++++ Record extracts
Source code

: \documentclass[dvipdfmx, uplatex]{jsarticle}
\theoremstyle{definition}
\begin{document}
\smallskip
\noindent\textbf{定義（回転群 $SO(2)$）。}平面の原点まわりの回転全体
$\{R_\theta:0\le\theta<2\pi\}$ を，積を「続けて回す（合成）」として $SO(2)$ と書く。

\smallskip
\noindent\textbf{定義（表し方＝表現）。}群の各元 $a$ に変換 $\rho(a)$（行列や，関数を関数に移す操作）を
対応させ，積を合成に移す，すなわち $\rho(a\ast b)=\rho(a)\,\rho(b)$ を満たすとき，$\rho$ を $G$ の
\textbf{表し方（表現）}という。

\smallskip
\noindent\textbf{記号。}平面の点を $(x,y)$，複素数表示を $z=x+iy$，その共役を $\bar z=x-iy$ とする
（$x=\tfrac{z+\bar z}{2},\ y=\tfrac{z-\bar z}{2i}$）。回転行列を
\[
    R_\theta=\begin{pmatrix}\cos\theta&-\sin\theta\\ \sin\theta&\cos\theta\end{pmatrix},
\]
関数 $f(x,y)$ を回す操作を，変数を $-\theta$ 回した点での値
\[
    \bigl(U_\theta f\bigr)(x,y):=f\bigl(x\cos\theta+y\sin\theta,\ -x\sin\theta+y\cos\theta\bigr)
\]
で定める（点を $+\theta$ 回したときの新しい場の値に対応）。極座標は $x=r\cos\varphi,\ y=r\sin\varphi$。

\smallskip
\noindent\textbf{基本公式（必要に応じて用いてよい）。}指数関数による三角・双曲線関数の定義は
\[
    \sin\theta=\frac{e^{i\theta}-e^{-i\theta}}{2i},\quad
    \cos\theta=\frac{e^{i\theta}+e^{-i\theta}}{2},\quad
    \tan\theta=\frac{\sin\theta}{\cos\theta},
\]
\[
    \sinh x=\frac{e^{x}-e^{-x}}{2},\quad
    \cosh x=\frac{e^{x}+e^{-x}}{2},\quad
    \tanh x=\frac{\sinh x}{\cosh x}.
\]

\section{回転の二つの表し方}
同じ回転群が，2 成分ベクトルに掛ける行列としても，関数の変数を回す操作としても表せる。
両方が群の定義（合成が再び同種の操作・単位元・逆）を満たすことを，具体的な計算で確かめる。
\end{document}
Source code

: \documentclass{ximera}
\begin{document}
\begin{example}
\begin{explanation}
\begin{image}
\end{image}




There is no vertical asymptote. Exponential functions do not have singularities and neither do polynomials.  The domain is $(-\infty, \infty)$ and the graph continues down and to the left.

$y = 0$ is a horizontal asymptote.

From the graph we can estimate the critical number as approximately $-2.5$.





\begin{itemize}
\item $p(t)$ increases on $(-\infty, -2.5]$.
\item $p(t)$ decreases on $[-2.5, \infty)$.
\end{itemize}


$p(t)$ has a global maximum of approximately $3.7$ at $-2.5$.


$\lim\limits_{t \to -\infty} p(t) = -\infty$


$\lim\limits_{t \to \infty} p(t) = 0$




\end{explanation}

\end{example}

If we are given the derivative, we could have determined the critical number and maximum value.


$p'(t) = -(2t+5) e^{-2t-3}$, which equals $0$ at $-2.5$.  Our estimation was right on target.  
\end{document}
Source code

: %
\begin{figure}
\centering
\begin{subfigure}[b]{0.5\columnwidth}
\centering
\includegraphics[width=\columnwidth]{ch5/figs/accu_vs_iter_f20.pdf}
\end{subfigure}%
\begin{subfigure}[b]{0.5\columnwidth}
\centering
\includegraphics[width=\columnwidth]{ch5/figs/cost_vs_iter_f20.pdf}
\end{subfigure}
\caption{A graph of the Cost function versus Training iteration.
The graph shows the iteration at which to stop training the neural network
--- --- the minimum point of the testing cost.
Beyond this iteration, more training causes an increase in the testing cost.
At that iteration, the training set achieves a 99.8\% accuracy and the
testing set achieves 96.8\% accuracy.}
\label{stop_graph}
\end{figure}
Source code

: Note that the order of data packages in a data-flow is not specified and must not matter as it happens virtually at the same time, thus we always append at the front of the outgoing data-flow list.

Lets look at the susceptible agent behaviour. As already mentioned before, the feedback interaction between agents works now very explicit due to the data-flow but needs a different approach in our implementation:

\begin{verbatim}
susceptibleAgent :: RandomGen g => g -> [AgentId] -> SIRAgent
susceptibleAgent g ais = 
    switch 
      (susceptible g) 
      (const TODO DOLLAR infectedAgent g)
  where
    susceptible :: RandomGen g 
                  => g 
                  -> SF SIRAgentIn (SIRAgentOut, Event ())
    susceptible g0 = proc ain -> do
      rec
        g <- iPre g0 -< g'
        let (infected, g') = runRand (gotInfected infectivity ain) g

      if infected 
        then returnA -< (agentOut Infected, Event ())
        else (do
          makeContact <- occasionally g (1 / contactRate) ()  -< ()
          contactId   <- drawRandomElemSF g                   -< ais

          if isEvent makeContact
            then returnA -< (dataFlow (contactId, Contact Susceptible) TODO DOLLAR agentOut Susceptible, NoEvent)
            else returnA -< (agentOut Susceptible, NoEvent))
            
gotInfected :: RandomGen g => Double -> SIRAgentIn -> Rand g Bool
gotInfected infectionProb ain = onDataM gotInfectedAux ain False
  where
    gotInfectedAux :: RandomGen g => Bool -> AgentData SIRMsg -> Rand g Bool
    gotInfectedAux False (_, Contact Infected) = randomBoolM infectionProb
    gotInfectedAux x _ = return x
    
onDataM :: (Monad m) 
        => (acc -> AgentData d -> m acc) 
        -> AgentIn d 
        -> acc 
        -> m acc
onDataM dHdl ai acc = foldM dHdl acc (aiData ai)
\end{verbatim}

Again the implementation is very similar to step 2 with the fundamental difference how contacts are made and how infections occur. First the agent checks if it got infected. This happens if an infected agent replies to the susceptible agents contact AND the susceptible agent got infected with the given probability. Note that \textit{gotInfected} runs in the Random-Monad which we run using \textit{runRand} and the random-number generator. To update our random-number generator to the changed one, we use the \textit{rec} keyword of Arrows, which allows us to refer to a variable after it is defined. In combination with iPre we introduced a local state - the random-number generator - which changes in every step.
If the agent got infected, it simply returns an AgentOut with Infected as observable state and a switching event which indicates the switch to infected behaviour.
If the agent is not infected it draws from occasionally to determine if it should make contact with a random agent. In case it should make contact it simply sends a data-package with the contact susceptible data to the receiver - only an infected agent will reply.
++++++++
Requirement: The expected answer is every line above in which the word "includegraphics" appears.

Reply:
\includegraphics[width=\columnwidth]{ch5/figs/accu_vs_iter_f20.pdf}
\includegraphics[width=\columnwidth]{ch5/figs/cost_vs_iter_f20.pdf}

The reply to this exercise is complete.